ARTICLE AD BOX
Jakarta -
Menteri Pendayagunaan Aparatur Negara dan Reformasi Birokrasi (PAN-RB) Abdullah Azwar Anas menyampaikan materi muatan sekaligus pandangan dan pendapat Presiden RI terkait Revisi Undang-Undang (RUU) Kementerian Negara. Hal ini dibahas dalam Rapat Kerja Tingkat I antara Pemerintah dan Dewan Perwakilan Rakyat (DPR).
"Kami atas nama Presiden RI menyampaikan ucapan terima kasih dan penghargaan setinggi-tingginya kepada DPR RI yang telah mengambil inisiatif dalam menyiapkan RUU Kementerian Negara untuk dibahas bersama dengan pemerintah," ujar Anas dalam keterangan tertulis, Senin (9/9/2024).

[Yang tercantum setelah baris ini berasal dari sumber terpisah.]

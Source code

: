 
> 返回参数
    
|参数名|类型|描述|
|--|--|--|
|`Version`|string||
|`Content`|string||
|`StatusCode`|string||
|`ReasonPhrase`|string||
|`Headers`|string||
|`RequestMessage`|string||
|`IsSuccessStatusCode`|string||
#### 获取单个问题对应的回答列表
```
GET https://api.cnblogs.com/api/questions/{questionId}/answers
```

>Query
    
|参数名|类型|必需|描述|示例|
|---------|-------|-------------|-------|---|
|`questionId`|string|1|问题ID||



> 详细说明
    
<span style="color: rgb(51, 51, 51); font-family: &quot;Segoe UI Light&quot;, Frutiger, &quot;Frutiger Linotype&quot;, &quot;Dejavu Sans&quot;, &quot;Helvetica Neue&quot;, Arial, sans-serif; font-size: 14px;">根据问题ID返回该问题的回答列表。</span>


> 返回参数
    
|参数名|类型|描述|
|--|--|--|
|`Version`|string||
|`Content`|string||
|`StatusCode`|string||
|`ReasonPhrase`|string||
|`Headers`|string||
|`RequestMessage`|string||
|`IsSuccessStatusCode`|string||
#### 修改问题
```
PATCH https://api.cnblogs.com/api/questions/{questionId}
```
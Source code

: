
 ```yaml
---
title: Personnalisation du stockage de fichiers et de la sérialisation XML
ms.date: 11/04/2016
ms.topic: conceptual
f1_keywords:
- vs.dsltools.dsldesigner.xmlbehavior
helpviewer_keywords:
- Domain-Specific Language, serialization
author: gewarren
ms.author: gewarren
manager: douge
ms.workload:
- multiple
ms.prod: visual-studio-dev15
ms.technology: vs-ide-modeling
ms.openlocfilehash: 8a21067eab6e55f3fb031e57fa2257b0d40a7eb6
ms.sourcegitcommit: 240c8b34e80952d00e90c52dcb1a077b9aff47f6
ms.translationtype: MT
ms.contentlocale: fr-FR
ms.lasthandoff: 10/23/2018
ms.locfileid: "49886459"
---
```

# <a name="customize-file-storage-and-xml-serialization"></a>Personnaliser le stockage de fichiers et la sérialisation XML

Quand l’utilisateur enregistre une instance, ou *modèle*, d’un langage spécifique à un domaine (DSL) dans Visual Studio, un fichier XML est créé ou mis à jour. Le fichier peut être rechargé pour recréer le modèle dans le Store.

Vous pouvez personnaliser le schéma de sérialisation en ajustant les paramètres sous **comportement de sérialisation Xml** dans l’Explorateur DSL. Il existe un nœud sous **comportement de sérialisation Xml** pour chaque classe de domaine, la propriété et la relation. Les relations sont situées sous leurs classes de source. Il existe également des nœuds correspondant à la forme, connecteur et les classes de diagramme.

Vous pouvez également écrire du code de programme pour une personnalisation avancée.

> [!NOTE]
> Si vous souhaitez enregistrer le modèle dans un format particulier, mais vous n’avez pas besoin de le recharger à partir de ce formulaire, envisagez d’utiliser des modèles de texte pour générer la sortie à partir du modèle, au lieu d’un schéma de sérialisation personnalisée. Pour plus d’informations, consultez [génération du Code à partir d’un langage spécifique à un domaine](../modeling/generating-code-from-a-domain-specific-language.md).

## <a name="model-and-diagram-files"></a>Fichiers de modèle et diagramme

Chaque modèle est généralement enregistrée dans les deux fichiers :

Ia menjelaskan Revisi Undang-Undang No. 39/2008 tentang Kementerian Negara merupakan Rancangan UU inisiatif DPR. Pembahasan RUU ini menurutnya dapat dilaksanakan dalam suasana yang demokratis, sesuai dengan mekanisme pembahasan RUU sebagaimana diatur dalam peraturan perundang-undangan.
ADVERTISEMENT
SCROLL TO CONTINUE WITH CONTENT
Anas menambahkan pemerintah telah melakukan penyusunan dan pembahasan Daftar Inventarisasi Masalah (DIM) RUU Kementerian Negara.
"DIM RUU Kementerian Negara terdiri atas 30 DIM dengan rincian 23 DIM yang tetap, 4 DIM dengan perubahan substansi, dan 3 DIM perubahan redaksional," bebernya.
Pemerintah mencatat dua substansi utama perubahan pada UU Kementerian Negara. Pertama, penghapusan penjelasan Pasal 10 yang mengatur mengenai wakil menteri. Hal ini juga merupakan tindak lanjut dari putusan Mahkamah Konstitusi.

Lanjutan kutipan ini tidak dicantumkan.